Autocar UK, By Felix Page

© Electrek | 2021 Porsche Taycan lunch in new upgrades options

Porsche has updated its new Taycan electric saloon for 2021 with new personalization options and a series of technological tweaks aimed at improving ease of ownership.

Heading up the improvements is a new Functions on Demand (FoD) service that allows owners to purchase and install new features over-the-air without visiting a dealership, including Power Steering Plus, lane-keeping assistance, and Porsche Innodrive, an advanced adaptive cruise control program. 

Customers can choose to buy the new features or, for the lane-keeping assistance and Innodrive functions, subscribe on a monthly basis with a three-month trial period. Once specified, the new feature is sent to the car via satellite and activated within a few minutes. 

Also new for the 2021 model year is a battery preservation function that restricts charging capacity where appropriate to reduce power loss. At an 800v Ionity rapid-charging station, for example, drivers can slow the charging speed from 270kW to around 200kW using a new charging mode selector on the central display. 

The Taycan can also now be specified with a power guard function, which prevents a system overload when charging domestically and allows for it to be charged using excess electricity generated by a building’s solar panels. 

As a byproduct of the battery optimization tweaks, the top-rung Taycan Turbo S has shaved 0.2sec off its 0-124mph time and now completes the sprint in just 9.6sec. 

Additionally, the 2021 Taycan will do away with the need for drivers to use charging scheme membership cards at public chargers.

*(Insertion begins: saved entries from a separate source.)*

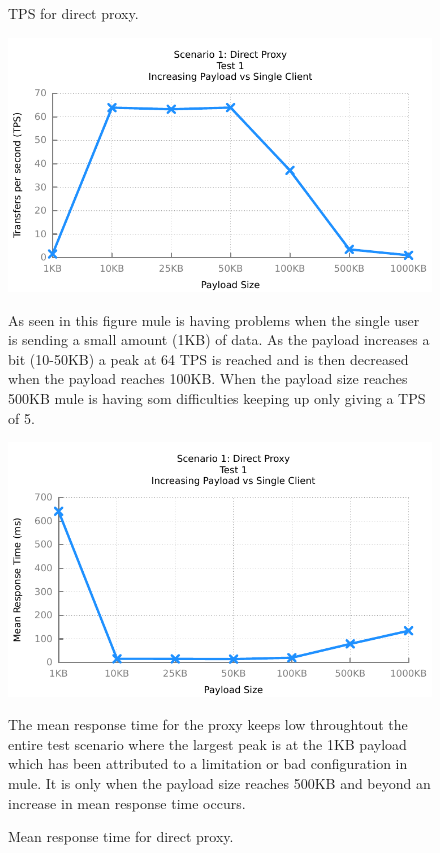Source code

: \newpage
\begin{figure}[H]
	\caption{TPS for direct proxy.}
	\centerline{\includegraphics{img/proxy_fu_ip_tps}}
	\label{fig:proxy-1-1}
	As seen in this figure mule is having problems when the single user is sending a small amount (1KB) of data. 
	As the payload increases a bit (10-50KB) a peak at 64 TPS is reached and is then decreased when the payload reaches 100KB.
	When the payload size reaches 500KB mule is having som difficulties keeping up only giving a TPS of 5.

	\caption{Mean response time for direct proxy.}
	\centerline{\includegraphics{img/proxy_fu_ip_resp}}
	\label{fig:proxy-1-2}
	The mean response time for the proxy keeps low throughtout the entire test scenario where the largest peak is at the 1KB payload which has been attributed to a limitation or bad configuration in mule.
	It is only when the payload size reaches 500KB and beyond an increase in mean response time occurs.
\end{figure}

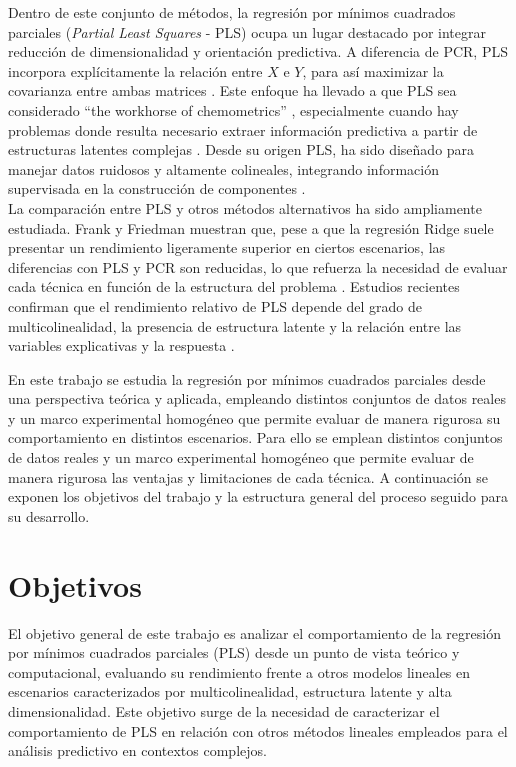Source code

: \documentclass[12pt,a4paper]{report}
\begin{document}
Dentro de este conjunto de métodos, la regresión por mínimos cuadrados parciales (\textit{Partial Least Squares} - PLS) ocupa un lugar destacado por integrar reducción de dimensionalidad y orientación predictiva. A diferencia de PCR, PLS incorpora explícitamente la relación entre $X$ e $Y$, para así maximizar la covarianza entre ambas matrices \cite{geladi1986}. Este enfoque ha llevado a que PLS sea considerado “the workhorse of chemometrics” \cite{geladi1986}, especialmente cuando hay problemas donde resulta necesario extraer información predictiva a partir de estructuras latentes complejas \cite{alciaturi2003}. Desde su origen PLS, ha sido diseñado para manejar datos ruidosos y altamente colineales, integrando información supervisada en la construcción de componentes \cite{abdi2010}.\\

La comparación entre PLS y otros métodos alternativos ha sido ampliamente estudiada. Frank y Friedman muestran que, pese a que la regresión Ridge suele presentar un rendimiento ligeramente superior en ciertos escenarios, las diferencias con PLS y PCR son reducidas, lo que refuerza la necesidad de evaluar cada técnica en función de la estructura del problema \cite{frank1993}. Estudios recientes confirman que el rendimiento relativo de PLS depende del grado de multicolinealidad, la presencia de estructura latente y la relación entre las variables explicativas y la respuesta \cite{liu2022}.

En este trabajo se estudia la regresión por mínimos cuadrados parciales desde una perspectiva teórica y aplicada, empleando distintos conjuntos de datos reales y un marco experimental homogéneo que permite evaluar de manera rigurosa su comportamiento en distintos escenarios. Para ello se emplean distintos conjuntos de datos reales y un marco experimental homogéneo que permite evaluar de manera rigurosa las ventajas y limitaciones de cada técnica. A continuación se exponen los objetivos del trabajo y la estructura general del proceso seguido para su desarrollo.

\section{Objetivos}

El objetivo general de este trabajo es analizar el comportamiento de la regresión por mínimos cuadrados parciales (PLS) desde un punto de vista teórico y computacional, evaluando su rendimiento frente a otros modelos lineales en escenarios caracterizados por multicolinealidad, estructura latente y alta dimensionalidad. Este objetivo surge de la necesidad de caracterizar el comportamiento de PLS en relación con otros métodos lineales empleados para el análisis predictivo en contextos complejos.
\end{document}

A new Plug and Charge system being rolled out in the UK next year will allow owners to plug in immediately on arrival, with their authentication data saved to the vehicle and payments processed automatically. 

Elsewhere, cars specified with the adaptive air suspension package can now be programmed to automatically raise and lower their ride height at certain points in a repeated journey, such as at a speed bump or when approaching a steep driveway.